Consulter le patrimoine de nos députés, un parcours semé d'embûches
PATRIMOINE•Depuis dix jours, chaque citoyen peut consulter les déclarations de patrimoine des élus. « 20 Minutes » a testé le dispositif…Hélène Sergent
«Rendre public, c’est du voyeurisme ». Penché au-dessus du document confidentiel faisant état des biens de Claude Bartolone, on est tenté de lui donner raison. Vivement opposé à la déclaration de patrimoine des députés et sénateurs, le président de l’Assemblée a dû, au même titre que ses collègues, transmettre l’état des lieux de sa situation patrimoniale à la Haute autorité pour la transparence de la vie publique (HATVP).
Votées à la suite du scandale provoqué par l’affaire Cahuzac, ces déclarations peuvent être consultées depuis le 13 juillet dernier au siège de la préfecture du département où est élu le parlementaire. 20 Minutes s’est glissé dans la peau d’un citoyen lambda et s’est intéressé à la déclaration de Claude Bartolone, dans des conditions propres aux méandres de l’administration française.
« C’est bizarre, nous n’avons pas été prévenus »
Première difficulté rencontrée dans notre quête de transparence, l’absence de communication auprès des employés de la préfecture. Au standard, on nous indique qu’aucun fonctionnaire n’a été informé de cette nouvelle disposition : « Essayez de contacter le Conseil général, ils pourront peut-être vous aiguiller davantage ». On note et on tente. A l’autre bout du fil, le standardiste est perplexe : « Nous n’avons rien à voir avec les députés, ce n’est pas le département qui gère ça. Essayez de voir directement avec le service informatique de l’Assemblée Nationale ? ». On se retient de rire et on y retourne. Le récit de nos coups de téléphone irrite le fonctionnaire du palais Bourbon : « C’est évidemment la préfecture qui gère ces demandes. Il ne faut pas céder à la technique de la balle de ping-pong ! Faite une demande écrite, insistez ». Revigorés par les conseils de notre interlocuteur, on abat notre dernière carte : le mail. La réponse tombe vingt-quatre heures plus tard avec un numéro de téléphone dédié.
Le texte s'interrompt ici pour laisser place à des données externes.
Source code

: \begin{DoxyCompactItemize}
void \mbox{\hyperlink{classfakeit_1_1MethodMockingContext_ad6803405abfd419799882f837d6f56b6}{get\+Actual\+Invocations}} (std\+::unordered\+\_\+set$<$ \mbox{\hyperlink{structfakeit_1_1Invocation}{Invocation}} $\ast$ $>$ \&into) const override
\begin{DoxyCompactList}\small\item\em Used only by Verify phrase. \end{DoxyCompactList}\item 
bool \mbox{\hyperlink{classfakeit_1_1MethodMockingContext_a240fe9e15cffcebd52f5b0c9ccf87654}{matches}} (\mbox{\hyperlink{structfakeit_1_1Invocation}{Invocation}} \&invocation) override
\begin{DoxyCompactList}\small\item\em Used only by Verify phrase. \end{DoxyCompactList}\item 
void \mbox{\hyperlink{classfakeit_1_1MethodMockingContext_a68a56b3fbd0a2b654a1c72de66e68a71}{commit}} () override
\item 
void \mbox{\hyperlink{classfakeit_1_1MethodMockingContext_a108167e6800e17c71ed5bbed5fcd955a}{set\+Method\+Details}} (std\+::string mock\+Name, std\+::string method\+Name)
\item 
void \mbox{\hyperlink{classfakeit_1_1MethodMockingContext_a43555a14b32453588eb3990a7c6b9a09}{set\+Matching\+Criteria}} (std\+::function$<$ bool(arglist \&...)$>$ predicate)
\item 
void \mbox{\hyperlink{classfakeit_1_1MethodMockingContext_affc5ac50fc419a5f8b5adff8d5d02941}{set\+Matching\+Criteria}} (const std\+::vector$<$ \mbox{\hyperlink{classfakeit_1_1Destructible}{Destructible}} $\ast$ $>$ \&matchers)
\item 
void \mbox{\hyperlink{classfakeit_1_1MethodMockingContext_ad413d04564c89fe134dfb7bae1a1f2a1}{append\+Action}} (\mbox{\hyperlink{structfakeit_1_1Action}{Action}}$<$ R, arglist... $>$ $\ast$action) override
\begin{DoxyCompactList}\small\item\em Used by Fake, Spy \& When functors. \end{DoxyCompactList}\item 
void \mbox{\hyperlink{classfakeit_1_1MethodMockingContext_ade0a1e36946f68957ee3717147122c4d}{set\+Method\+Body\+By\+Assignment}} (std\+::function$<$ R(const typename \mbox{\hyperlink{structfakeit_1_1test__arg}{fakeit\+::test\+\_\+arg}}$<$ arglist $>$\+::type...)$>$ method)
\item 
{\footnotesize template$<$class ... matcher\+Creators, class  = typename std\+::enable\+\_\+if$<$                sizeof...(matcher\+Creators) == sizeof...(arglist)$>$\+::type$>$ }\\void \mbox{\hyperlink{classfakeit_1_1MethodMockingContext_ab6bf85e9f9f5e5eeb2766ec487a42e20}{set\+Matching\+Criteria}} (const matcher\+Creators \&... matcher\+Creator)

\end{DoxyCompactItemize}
Capture d’écran du site de la Haute autorité pour la transparence de la vie publique. - DR
« Ça ne se bouscule pas pour le moment »
Dans chaque préfecture, le bureau des élections centralise et répartit les demandes de consultation des déclarations de patrimoines. Le rendez-vous est pris dans la semaine, ce 24 juillet à Bobigny. Le salarié avoue « que les demandes ne se bousculent pas pour le moment, mais celle de Monsieur Bartolone est la plus demandée ». Seules conditions pour examiner le document : présenter une carte d’identité, une carte d’électeur ou une attestation d’inscription sur les listes électorales. Mais ces obligations fixées par la loi sur la transparence de la vie publique ne sont pas les plus restrictives. Le texte signale que « le fait de publier ou de divulguer, de quelque manière que ce soit, tout ou partie des déclarations de situation patrimoniale ou des observations relatives à ces déclarations est puni de 45.000 euros d’amende ».
« Ça risque d’être rapide »
Accueilli par un agent de la préfecture, il est impératif de signer une décharge pour attester que l’on a pris connaissance des risques encourus en cas de publication. Le salarié, présent à nos côtés tout au long de la consultation, rappelle qu’il est interdit d’avoir un stylo, un appareil photo ou tout matériel permettant d’enregistrer. « Vous n’avez droit qu’à votre mémoire », sourit le responsable du bureau des élections. La déclaration du président de l’Assemblée nationale est sur la table, l’employé prévient : « Vous ne risquez pas d’en avoir pour très longtemps… ».
Si à Bobigny, il est possible de consulter les patrimoines de plusieurs députés de Seine-Saint-Denis, cela diffère d’un département à un autre et il faut préciser lors de la prise de rendez-vous les noms du ou des parlementaires choisis. Dans le document de quatre pages, les comptes en banques, les prêts contractés, la valeur des biens immobiliers, les actions, les éventuelles œuvres d’art ou bijoux de plus de 10.000 euros détenus par les élus sont soigneusement détaillés. Les mentions privées (noms, adresses, numéro de compte) ont, elles, été grisées. Sans note, difficile pour le citoyen, même averti, de saisir la HATVP en cas de « doute » sur la pertinence et la fiabilité des déclarations.